= WHAT YOU NEED TO DO =
Filter the data below, keeping only lines that contain "qquad".

────────────────────────────────────────

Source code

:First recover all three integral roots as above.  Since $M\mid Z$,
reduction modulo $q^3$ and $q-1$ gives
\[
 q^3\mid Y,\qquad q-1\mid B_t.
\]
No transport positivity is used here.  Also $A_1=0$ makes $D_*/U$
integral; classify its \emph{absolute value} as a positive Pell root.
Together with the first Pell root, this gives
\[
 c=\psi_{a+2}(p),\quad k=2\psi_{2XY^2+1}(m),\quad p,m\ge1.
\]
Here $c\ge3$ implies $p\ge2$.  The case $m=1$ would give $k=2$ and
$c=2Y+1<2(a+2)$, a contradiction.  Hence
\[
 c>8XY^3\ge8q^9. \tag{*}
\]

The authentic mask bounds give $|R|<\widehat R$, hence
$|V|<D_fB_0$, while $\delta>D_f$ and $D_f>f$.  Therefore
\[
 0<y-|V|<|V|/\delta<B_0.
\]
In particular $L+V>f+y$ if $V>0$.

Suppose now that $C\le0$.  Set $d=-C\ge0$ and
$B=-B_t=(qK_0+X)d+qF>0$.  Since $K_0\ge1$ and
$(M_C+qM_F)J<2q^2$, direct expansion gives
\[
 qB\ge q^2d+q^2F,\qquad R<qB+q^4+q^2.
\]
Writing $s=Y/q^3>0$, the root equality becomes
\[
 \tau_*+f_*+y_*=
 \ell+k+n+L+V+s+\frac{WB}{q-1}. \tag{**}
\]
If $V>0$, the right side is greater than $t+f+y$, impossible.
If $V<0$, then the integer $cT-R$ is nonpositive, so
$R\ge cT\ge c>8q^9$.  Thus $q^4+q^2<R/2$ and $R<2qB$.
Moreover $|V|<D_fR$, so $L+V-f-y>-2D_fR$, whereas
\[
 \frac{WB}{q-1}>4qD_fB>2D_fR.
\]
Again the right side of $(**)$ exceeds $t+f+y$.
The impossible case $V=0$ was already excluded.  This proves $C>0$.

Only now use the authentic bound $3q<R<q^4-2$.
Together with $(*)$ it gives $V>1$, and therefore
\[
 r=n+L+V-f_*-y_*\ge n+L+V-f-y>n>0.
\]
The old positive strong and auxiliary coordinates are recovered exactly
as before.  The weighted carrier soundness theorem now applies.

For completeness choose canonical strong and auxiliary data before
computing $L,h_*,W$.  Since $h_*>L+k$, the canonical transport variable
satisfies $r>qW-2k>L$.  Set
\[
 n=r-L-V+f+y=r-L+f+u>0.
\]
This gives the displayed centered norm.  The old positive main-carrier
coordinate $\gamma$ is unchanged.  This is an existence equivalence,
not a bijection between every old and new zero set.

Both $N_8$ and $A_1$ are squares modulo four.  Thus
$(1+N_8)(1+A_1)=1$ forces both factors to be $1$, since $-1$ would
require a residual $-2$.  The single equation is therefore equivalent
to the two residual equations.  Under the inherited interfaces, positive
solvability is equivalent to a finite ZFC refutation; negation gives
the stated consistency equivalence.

────────────────────────────────────────

= RESPONSE BELOW =
 q^3\mid Y,\qquad q-1\mid B_t.
 qB\ge q^2d+q^2F,\qquad R<qB+q^4+q^2.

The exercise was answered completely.